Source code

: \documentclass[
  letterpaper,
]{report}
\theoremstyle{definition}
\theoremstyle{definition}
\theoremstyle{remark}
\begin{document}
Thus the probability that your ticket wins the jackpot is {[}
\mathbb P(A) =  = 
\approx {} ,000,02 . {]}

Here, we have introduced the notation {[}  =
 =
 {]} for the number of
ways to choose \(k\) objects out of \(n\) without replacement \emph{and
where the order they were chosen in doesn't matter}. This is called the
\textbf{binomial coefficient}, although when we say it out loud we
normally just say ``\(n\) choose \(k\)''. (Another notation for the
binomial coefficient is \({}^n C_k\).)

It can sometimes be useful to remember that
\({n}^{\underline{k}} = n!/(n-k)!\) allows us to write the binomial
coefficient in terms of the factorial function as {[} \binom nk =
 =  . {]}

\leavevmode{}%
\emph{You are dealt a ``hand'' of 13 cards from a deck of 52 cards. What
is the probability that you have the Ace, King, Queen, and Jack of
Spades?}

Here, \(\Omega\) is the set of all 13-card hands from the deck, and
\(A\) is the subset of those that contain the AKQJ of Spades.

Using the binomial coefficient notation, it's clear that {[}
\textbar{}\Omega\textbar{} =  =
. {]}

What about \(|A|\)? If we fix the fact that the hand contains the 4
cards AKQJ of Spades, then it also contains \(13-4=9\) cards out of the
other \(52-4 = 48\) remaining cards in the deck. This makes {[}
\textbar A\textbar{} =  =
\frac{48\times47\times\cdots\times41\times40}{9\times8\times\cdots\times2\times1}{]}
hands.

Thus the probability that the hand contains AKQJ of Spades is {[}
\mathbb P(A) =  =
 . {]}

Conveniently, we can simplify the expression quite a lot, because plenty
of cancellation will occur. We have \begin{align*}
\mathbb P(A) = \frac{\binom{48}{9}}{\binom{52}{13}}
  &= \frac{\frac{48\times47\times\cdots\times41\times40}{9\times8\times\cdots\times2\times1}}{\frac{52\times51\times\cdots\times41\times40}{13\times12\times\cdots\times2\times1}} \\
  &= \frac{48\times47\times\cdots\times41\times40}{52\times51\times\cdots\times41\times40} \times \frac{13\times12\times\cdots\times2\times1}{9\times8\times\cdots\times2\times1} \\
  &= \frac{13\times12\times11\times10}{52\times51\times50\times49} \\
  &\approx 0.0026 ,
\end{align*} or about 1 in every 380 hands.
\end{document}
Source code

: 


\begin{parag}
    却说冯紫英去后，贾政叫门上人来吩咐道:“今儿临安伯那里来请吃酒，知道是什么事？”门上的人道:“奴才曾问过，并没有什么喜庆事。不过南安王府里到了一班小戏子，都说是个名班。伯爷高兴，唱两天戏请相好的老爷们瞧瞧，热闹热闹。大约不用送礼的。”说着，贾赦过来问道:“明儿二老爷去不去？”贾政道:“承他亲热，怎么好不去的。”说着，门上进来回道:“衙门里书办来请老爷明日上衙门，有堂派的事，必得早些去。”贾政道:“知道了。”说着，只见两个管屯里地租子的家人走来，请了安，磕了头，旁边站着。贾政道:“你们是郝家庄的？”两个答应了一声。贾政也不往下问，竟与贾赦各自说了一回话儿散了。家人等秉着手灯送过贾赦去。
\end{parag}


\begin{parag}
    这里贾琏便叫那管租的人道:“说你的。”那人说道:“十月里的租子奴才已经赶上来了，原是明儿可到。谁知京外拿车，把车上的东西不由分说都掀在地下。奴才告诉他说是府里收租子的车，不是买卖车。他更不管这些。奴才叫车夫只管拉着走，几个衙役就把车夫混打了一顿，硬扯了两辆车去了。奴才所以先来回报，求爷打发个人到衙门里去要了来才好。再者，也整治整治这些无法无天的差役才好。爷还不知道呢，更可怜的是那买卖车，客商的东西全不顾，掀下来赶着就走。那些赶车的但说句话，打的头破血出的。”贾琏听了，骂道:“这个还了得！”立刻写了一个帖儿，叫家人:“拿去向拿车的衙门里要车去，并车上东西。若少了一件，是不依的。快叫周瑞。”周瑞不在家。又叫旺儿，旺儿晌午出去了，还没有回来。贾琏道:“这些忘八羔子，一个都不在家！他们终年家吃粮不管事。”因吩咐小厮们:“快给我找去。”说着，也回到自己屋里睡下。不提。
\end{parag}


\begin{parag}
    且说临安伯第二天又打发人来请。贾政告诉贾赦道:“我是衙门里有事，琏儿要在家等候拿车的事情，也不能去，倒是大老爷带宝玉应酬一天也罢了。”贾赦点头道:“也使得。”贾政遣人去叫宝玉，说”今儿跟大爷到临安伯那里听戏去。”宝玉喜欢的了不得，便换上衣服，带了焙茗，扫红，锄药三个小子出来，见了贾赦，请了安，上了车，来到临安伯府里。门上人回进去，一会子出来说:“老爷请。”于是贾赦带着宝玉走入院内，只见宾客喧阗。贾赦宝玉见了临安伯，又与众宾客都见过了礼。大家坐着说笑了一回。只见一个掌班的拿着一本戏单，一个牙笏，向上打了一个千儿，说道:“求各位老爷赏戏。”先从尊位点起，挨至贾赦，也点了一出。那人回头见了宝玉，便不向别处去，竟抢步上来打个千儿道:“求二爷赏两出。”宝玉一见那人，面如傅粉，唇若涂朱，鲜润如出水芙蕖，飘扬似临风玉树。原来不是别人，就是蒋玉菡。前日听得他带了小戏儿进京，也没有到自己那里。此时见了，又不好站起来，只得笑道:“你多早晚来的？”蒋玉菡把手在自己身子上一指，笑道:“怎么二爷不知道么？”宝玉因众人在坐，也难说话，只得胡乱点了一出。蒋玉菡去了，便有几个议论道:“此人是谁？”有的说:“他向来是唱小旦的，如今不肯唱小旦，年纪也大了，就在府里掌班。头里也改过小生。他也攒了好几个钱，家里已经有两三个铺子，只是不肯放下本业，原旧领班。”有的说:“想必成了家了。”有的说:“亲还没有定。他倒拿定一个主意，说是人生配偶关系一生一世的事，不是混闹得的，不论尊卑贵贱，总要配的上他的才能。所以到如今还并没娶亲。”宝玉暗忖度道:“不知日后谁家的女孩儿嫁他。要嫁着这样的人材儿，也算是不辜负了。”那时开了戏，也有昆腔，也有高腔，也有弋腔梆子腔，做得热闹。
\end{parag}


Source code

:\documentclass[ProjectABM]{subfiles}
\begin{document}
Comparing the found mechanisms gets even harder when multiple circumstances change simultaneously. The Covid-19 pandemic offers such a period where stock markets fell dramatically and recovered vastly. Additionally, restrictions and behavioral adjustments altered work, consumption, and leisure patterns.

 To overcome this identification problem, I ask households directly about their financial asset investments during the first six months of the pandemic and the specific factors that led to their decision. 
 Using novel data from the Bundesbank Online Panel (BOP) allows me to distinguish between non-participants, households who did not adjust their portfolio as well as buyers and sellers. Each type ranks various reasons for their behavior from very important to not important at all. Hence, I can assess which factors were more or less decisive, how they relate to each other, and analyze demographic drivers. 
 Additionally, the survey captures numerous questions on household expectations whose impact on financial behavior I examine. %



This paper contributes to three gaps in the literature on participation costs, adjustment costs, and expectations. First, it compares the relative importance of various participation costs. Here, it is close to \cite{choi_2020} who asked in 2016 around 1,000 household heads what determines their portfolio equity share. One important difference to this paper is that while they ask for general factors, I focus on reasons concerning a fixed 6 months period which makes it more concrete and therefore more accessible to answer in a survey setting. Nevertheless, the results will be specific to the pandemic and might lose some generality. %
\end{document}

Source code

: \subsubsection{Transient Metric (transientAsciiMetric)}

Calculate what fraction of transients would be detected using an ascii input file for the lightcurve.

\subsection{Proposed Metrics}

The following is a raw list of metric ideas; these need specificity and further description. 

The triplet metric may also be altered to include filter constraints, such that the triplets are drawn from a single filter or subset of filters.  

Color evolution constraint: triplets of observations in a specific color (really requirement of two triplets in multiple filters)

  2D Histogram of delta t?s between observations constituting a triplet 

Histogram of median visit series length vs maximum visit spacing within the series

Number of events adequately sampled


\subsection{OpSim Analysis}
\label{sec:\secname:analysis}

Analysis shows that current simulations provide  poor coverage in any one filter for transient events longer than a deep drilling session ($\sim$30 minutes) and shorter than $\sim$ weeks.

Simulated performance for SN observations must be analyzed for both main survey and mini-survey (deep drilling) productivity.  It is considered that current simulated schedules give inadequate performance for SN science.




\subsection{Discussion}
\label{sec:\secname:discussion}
────
What to work on: Starting with the first line of the records above, give back each line exactly until the line with "write the binomial" has been given as well.

Your response:
Source code

: \documentclass[
  letterpaper,
]{report}
\theoremstyle{definition}
\theoremstyle{definition}
\theoremstyle{remark}
\begin{document}
Thus the probability that your ticket wins the jackpot is {[}
\mathbb P(A) =  = 
\approx {} ,000,02 . {]}

Here, we have introduced the notation {[}  =
 =
 {]} for the number of
ways to choose \(k\) objects out of \(n\) without replacement \emph{and
where the order they were chosen in doesn't matter}. This is called the
\textbf{binomial coefficient}, although when we say it out loud we
normally just say ``\(n\) choose \(k\)''. (Another notation for the
binomial coefficient is \({}^n C_k\).)

It can sometimes be useful to remember that
\({n}^{\underline{k}} = n!/(n-k)!\) allows us to write the binomial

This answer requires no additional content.